→ **Exercise objective**
When you reach the line with "campus and term" in the data below, begin printing lines exactly, and stop once the line with "list of full" has been printed.

→ **Records for the exercise**
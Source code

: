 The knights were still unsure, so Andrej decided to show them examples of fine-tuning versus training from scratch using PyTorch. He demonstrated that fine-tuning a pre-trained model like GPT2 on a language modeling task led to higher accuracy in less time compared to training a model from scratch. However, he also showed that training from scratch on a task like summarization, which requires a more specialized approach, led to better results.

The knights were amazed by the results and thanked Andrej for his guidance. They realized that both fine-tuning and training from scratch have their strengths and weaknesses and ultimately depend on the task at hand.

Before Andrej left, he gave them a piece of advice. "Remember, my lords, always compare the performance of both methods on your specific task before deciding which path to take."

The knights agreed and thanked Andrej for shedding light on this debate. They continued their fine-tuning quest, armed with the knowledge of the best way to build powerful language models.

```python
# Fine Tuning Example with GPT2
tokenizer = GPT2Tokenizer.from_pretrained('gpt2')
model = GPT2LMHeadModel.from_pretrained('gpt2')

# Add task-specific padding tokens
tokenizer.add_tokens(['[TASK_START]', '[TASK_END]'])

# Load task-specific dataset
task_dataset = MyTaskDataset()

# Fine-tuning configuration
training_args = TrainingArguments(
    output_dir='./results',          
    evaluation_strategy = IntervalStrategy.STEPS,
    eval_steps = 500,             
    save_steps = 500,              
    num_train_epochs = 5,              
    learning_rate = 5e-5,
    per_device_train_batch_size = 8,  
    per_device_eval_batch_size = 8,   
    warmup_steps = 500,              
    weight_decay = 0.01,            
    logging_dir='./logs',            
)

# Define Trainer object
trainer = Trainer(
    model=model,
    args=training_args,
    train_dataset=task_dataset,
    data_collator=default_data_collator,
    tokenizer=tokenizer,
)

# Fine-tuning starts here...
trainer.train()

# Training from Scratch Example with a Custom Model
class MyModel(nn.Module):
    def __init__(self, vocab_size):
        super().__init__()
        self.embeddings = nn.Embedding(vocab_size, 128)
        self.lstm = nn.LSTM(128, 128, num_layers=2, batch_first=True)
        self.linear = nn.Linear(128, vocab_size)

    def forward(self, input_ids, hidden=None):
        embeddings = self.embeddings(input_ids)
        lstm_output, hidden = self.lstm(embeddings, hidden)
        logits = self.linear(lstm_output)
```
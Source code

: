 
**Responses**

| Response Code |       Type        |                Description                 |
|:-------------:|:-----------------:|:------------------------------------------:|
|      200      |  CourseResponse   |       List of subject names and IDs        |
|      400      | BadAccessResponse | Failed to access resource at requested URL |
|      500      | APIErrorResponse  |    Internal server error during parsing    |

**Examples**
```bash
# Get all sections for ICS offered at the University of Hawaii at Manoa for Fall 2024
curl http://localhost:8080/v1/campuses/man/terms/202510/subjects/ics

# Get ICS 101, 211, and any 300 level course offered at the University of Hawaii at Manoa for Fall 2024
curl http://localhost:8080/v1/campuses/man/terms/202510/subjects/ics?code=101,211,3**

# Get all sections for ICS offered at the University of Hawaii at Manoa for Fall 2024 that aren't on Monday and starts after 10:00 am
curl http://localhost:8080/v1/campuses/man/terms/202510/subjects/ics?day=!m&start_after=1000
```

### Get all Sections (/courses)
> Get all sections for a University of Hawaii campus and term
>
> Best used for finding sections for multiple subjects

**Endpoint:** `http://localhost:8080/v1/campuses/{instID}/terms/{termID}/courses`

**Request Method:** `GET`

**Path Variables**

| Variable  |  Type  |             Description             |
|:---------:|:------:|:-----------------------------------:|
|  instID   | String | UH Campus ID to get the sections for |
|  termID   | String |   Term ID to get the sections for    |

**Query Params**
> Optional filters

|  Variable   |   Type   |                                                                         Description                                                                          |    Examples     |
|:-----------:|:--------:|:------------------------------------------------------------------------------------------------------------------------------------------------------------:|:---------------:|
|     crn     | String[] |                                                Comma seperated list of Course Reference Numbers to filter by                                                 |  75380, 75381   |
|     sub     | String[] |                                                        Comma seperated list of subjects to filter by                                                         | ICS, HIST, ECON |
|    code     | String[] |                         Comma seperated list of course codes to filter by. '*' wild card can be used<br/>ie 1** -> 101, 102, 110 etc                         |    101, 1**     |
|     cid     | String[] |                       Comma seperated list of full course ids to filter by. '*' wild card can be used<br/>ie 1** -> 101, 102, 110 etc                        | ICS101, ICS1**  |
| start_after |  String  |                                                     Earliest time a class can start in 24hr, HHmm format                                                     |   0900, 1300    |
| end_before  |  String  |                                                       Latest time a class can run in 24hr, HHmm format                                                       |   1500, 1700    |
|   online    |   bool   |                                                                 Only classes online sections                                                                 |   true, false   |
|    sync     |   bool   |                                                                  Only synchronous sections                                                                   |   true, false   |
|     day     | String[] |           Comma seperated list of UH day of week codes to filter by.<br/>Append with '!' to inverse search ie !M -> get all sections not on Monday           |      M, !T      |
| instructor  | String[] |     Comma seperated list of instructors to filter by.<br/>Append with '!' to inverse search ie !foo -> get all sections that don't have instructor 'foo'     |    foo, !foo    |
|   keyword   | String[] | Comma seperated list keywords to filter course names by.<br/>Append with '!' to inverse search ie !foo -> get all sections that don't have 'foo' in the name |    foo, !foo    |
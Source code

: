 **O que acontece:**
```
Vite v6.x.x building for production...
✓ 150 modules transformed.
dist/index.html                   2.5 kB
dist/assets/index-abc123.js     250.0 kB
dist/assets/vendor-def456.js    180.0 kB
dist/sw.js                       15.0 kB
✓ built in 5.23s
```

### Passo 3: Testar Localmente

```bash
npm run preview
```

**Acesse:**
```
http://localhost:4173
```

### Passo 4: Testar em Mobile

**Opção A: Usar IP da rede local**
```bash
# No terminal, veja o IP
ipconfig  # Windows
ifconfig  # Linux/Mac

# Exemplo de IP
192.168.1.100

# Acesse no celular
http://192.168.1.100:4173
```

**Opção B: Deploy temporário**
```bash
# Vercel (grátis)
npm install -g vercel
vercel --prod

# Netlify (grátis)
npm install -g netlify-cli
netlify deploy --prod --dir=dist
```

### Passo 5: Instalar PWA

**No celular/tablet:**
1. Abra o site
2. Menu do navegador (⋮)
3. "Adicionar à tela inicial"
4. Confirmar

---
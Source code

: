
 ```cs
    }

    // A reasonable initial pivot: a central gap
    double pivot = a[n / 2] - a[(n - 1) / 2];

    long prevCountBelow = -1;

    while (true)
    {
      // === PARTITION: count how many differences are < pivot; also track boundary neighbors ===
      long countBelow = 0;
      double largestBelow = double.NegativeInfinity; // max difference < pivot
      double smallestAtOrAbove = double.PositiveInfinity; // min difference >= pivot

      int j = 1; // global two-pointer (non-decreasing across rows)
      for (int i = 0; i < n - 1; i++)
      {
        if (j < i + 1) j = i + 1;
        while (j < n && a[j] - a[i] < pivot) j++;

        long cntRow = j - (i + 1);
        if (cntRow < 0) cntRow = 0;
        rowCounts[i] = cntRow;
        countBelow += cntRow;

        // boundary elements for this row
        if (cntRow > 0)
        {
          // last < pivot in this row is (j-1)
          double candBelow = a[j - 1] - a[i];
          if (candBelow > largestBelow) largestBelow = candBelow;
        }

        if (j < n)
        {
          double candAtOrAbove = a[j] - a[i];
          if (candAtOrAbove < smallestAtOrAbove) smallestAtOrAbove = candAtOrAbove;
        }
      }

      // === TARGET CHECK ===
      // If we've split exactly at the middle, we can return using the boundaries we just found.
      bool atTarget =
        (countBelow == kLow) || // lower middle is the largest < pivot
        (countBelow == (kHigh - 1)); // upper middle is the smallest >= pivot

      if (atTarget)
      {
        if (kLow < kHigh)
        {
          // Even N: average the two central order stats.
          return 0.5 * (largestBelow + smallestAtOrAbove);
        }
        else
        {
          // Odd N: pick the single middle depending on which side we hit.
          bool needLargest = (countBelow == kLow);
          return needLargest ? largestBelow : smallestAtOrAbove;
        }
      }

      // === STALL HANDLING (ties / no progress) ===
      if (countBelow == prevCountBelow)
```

→ **Task output**
> Get all sections for a University of Hawaii campus and term
>
> Best used for finding sections for multiple subjects

**Endpoint:** `http://localhost:8080/v1/campuses/{instID}/terms/{termID}/courses`

**Request Method:** `GET`

**Path Variables**

| Variable  |  Type  |             Description             |
|:---------:|:------:|:-----------------------------------:|
|  instID   | String | UH Campus ID to get the sections for |
|  termID   | String |   Term ID to get the sections for    |

**Query Params**
> Optional filters

|  Variable   |   Type   |                                                                         Description                                                                          |    Examples     |
|:-----------:|:--------:|:------------------------------------------------------------------------------------------------------------------------------------------------------------:|:---------------:|
|     crn     | String[] |                                                Comma seperated list of Course Reference Numbers to filter by                                                 |  75380, 75381   |
|     sub     | String[] |                                                        Comma seperated list of subjects to filter by                                                         | ICS, HIST, ECON |
|    code     | String[] |                         Comma seperated list of course codes to filter by. '*' wild card can be used<br/>ie 1** -> 101, 102, 110 etc                         |    101, 1**     |
|     cid     | String[] |                       Comma seperated list of full course ids to filter by. '*' wild card can be used<br/>ie 1** -> 101, 102, 110 etc                        | ICS101, ICS1**  |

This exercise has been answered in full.